Tuesday, August 2, 2016

Bill Mitchell — Don’t let neo-liberal (idiots) loose with a spreadsheet!

I was in the airport lounge yesterday and as one does I picked up the right-wing Australian Financial Review (which purports to present financial news and comment but is in reality a propaganda machine) and read an Opinion piece, which would serve as a classic demonstration for statistical students of how to confuse causation with correlation. It would also serve as a classic piece for macroeconomics students on how to completely misunderstand the role of fiscal policy and the dynamics that are associated with it. All round an excellent learning piece – in the right hands. But in the hands of the normal reader, not versed in these matters, the Opinion piece is a trashy piece of dangerous propaganda, which serves to indoctrinate the readership into believing that the correct policy path is, in fact, exactly the opposite of the responsible policy path for governments. It still amazes me how this sort of rubbish can parade as serious public offerings to the economic debate. It was an appallingly ignorant article. One of the worst you might read.…
The neoliberal position is that government is and ought to be just another economic unit in an economy. Hence, it should be treated in the same way as any other economic unit, although it has to be bridled with imposed restraints, otherwise it will dominate owing to its size.

Bill Mitchell – billy blog
Don’t let neo-liberal (idiots) loose with a spreadsheet!
Bill Mitchell | Professor in Economics and Director of the Centre of Full Employment and Equity (CofFEE), at University of Newcastle, NSW, Australia


Matt Franko said...

"taxation revenue is never needed to raise funds for the government in order that it can spend."

But then:

"The other reasons why a government might tax are: (a) To redistribute purchasing power from the rich to the poor (high income to low income) – a point that is obvious."


How does a tax on the rich redistribute "purchasing power" (btw getting a little Andrew Anderson here with the "purchasing power" phrasing....) to the poor? i dont think this is obvious...

Tom Hickey said...

How does a tax on the rich redistribute "purchasing power"

Providing tax credits increases purchasing power. Withdrawing them reduces purchasing power. Tax credits are claims on resources for sale in markets in that currency zone, as well as meeting tax obligations to the issuer.

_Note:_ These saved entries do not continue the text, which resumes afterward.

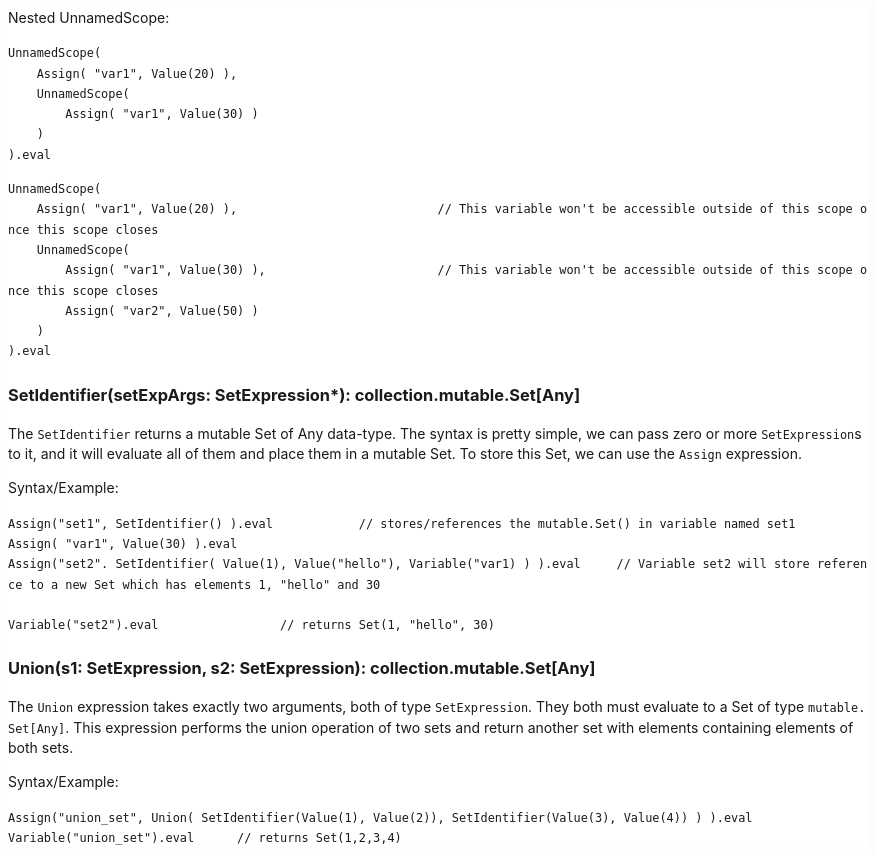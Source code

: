 Nested UnnamedScope:
```
UnnamedScope( 
    Assign( "var1", Value(20) ),
    UnnamedScope( 
        Assign( "var1", Value(30) )
    )                           
).eval  
```

```
UnnamedScope( 
    Assign( "var1", Value(20) ),                            // This variable won't be accessible outside of this scope once this scope closes
    UnnamedScope( 
        Assign( "var1", Value(30) ),                        // This variable won't be accessible outside of this scope once this scope closes
        Assign( "var2", Value(50) )
    )                                                           
).eval  

```

### SetIdentifier(setExpArgs: SetExpression*): collection.mutable.Set[Any]
The `SetIdentifier` returns a mutable Set of Any data-type. The syntax is pretty simple, we can pass zero or more `SetExpression`s to it, and it will evaluate all of them and place them in a mutable Set.
To store this Set, we can use the `Assign` expression.

Syntax/Example:
```
Assign("set1", SetIdentifier() ).eval            // stores/references the mutable.Set() in variable named set1
Assign( "var1", Value(30) ).eval
Assign("set2". SetIdentifier( Value(1), Value("hello"), Variable("var1) ) ).eval     // Variable set2 will store reference to a new Set which has elements 1, "hello" and 30

Variable("set2").eval                 // returns Set(1, "hello", 30)
```

### Union(s1: SetExpression, s2: SetExpression): collection.mutable.Set[Any]
The `Union` expression takes exactly two arguments, both of type `SetExpression`. They both must evaluate to a Set of type `mutable.Set[Any]`. This expression performs the union operation of two sets and return another set with elements containing elements of both sets.

Syntax/Example:
```
Assign("union_set", Union( SetIdentifier(Value(1), Value(2)), SetIdentifier(Value(3), Value(4)) ) ).eval
Variable("union_set").eval      // returns Set(1,2,3,4)
```
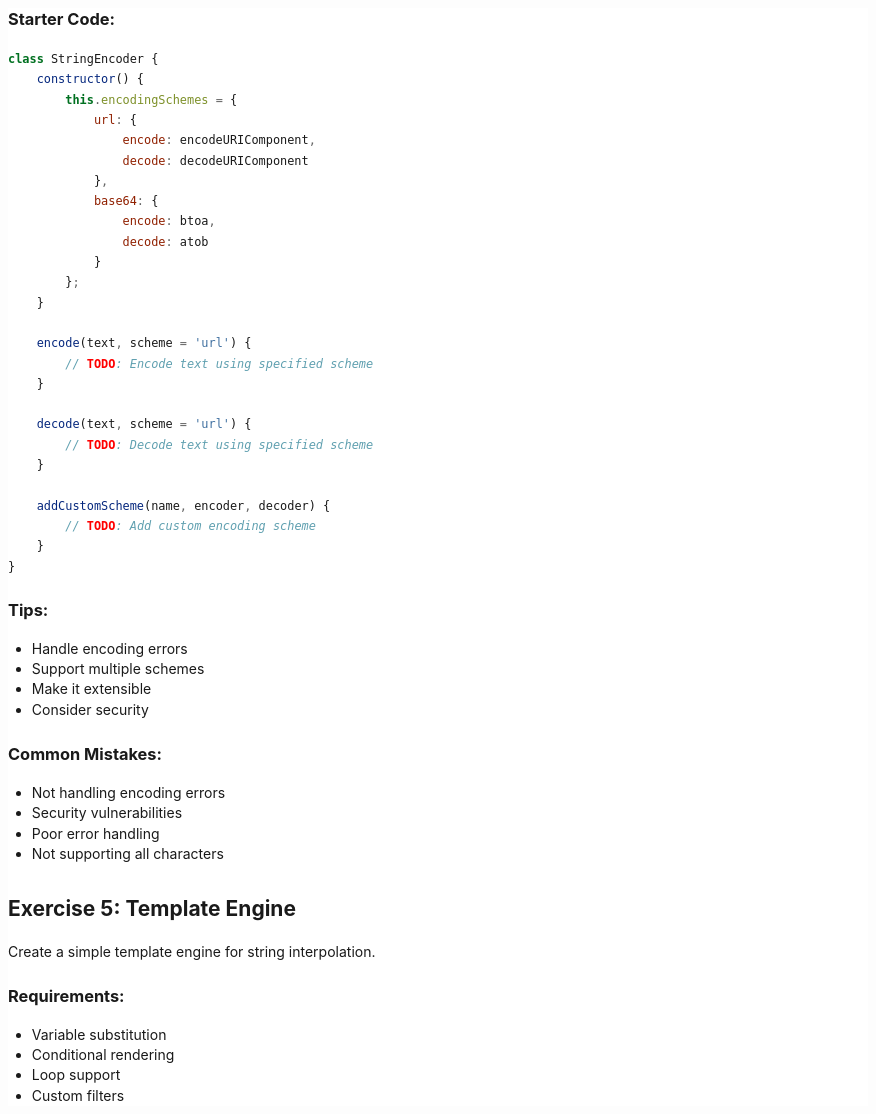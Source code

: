 ### Starter Code:
```javascript
class StringEncoder {
    constructor() {
        this.encodingSchemes = {
            url: {
                encode: encodeURIComponent,
                decode: decodeURIComponent
            },
            base64: {
                encode: btoa,
                decode: atob
            }
        };
    }

    encode(text, scheme = 'url') {
        // TODO: Encode text using specified scheme
    }

    decode(text, scheme = 'url') {
        // TODO: Decode text using specified scheme
    }

    addCustomScheme(name, encoder, decoder) {
        // TODO: Add custom encoding scheme
    }
}
```

### Tips:
- Handle encoding errors
- Support multiple schemes
- Make it extensible
- Consider security

### Common Mistakes:
- Not handling encoding errors
- Security vulnerabilities
- Poor error handling
- Not supporting all characters

## Exercise 5: Template Engine
Create a simple template engine for string interpolation.

### Requirements:
- Variable substitution
- Conditional rendering
- Loop support
- Custom filters
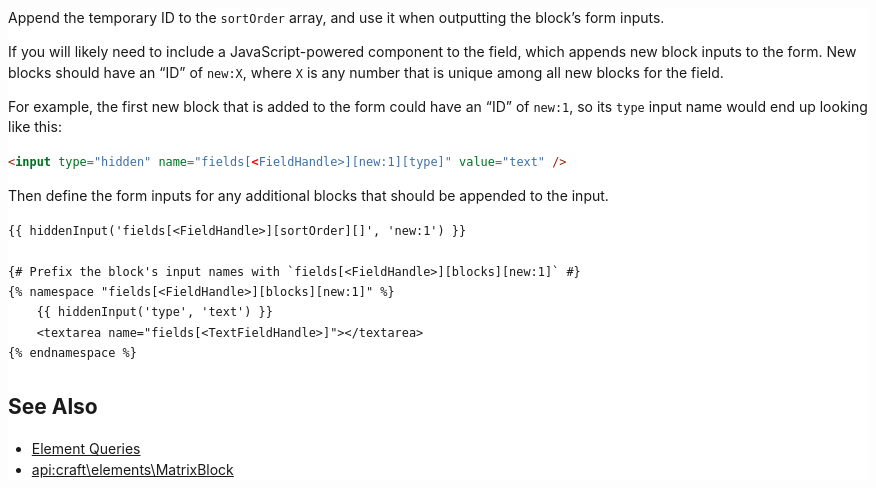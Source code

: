 Append the temporary ID to the `sortOrder` array, and use it when outputting the block’s form inputs.

If you will likely need to include a JavaScript-powered component to the field, which appends new block inputs to the form. New blocks should have an “ID” of `new:X`, where `X` is any number that is unique among all new blocks for the field.

For example, the first new block that is added to the form could have an “ID” of `new:1`, so its `type` input name would end up looking like this:

```html
<input type="hidden" name="fields[<FieldHandle>][new:1][type]" value="text" />
```

Then define the form inputs for any additional blocks that should be appended to the input.

```twig
{{ hiddenInput('fields[<FieldHandle>][sortOrder][]', 'new:1') }}

{# Prefix the block's input names with `fields[<FieldHandle>][blocks][new:1]` #}
{% namespace "fields[<FieldHandle>][blocks][new:1]" %}
    {{ hiddenInput('type', 'text') }}
    <textarea name="fields[<TextFieldHandle>]"></textarea>
{% endnamespace %}
```

## See Also

- [Element Queries](dev/element-queries/README.md)
- <api:craft\elements\MatrixBlock>
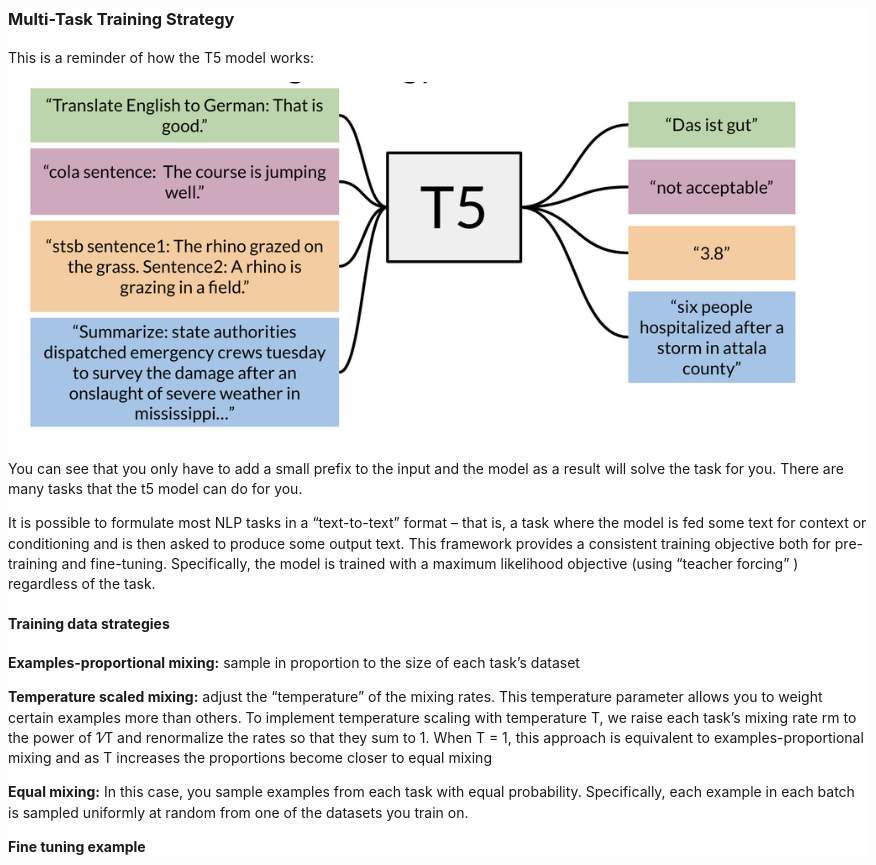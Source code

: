 
### Multi-Task Training Strategy

This is a reminder of how the T5 model works:

![](mtts.png)

You can see that you only have to add a small prefix to the input and the model as a result will solve the task for you. There are many tasks that the t5 model can do for you.

It is possible to formulate most NLP tasks in a “text-to-text” format – that is, a task where the model is fed some text for context or conditioning and is then asked to produce some output text. This framework provides a consistent training objective both for pre-training and fine-tuning. Specifically, the model is trained with a maximum likelihood objective (using “teacher forcing” ) regardless of the task.

#### Training data strategies

**Examples-proportional mixing:** sample in proportion to the size of each task’s dataset

**Temperature scaled mixing:** adjust the “temperature” of the mixing rates. This temperature parameter allows you to weight certain examples more than others. To implement temperature scaling with temperature T, we raise each task’s mixing rate rm to the power of 1⁄T and renormalize the rates so that they sum to 1. When T = 1, this approach is equivalent to examples-proportional mixing and as T increases the proportions become closer to equal mixing

**Equal mixing:** In this case, you sample examples from each task with equal probability. Specifically, each example in each batch is sampled uniformly at random from one of the datasets you train on.

**Fine tuning example**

Taxes are not needed operationally but can be used for policy purposes, such as redistribution.

Offsetting transfer payments $4$ with specific tax policy increases purchasing power of one cohorts while reducing the purchasing power of another cohort correspondingly.

Michael Hudson recommends this as a way to reduce inequality and tax away economic rent simultaneously. This stimulates circular flow while also dis-incentivizing rent-seeking as a policy choice.

Matt Franko said...

"Offsetting transfer payments $4$ with specific tax policy"

agree but that is not what it says....

Neil Wilson said...

"How does a tax on the rich redistribute "purchasing power""

It has to be sufficient to stop them spending on stuff, or get them to save rather than spend on stuff.

Taxation is very imprecise. I prefer banning things - campaign contributions for example - or restricting bank lending, which definitely is for spending.